#### [The problem]
Would you find each line in the entries below with the string "members" and copy it?

[Data excerpts]
· · · ·

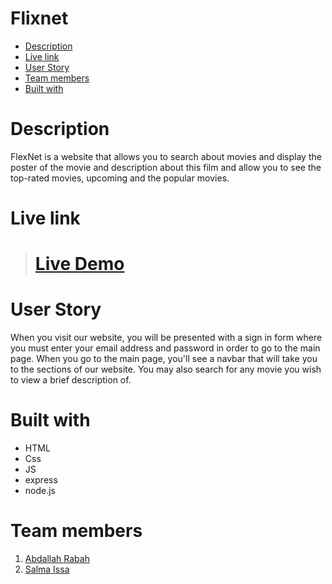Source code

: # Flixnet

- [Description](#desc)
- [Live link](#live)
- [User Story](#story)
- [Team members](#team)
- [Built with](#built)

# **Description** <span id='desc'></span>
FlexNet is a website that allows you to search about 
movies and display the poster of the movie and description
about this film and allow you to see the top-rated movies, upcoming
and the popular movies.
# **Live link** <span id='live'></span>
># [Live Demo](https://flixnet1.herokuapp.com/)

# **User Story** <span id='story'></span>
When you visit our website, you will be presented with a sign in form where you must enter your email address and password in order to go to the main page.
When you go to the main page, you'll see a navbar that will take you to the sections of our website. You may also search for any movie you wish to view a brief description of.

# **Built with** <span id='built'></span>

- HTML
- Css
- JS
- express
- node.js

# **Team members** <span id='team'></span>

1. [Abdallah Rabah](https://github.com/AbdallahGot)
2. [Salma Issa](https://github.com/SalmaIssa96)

· · · ·

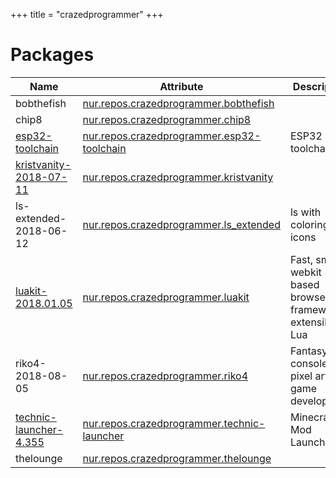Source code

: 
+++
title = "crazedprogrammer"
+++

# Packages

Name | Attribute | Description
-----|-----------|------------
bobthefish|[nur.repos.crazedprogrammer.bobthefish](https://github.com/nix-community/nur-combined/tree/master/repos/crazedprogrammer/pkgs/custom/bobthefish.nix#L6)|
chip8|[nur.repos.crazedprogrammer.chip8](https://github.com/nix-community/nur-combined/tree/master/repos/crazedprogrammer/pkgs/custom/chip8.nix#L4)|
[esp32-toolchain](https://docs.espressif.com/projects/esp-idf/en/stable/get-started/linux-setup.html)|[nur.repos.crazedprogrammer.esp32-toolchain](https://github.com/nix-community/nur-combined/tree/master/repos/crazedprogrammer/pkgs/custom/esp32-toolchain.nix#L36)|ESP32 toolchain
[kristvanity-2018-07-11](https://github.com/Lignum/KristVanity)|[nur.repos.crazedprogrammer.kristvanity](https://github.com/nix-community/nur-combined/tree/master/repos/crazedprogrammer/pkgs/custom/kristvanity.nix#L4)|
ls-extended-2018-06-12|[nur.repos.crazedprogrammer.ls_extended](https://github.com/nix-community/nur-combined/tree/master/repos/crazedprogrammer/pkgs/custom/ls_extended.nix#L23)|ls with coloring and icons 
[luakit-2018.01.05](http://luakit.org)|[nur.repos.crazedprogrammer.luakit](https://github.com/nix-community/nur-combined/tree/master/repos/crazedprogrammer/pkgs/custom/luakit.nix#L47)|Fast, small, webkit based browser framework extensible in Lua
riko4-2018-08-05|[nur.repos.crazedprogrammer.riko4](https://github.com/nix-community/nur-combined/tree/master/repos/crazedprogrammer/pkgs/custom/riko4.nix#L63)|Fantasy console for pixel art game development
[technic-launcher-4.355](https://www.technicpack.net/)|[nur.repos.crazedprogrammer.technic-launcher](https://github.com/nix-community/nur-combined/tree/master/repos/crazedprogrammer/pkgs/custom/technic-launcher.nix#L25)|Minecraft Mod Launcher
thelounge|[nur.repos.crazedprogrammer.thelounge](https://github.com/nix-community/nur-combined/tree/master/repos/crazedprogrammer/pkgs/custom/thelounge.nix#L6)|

· · · ·

#### [Exercise answer]
- [Team members](#team)
# **Team members** <span id='team'></span>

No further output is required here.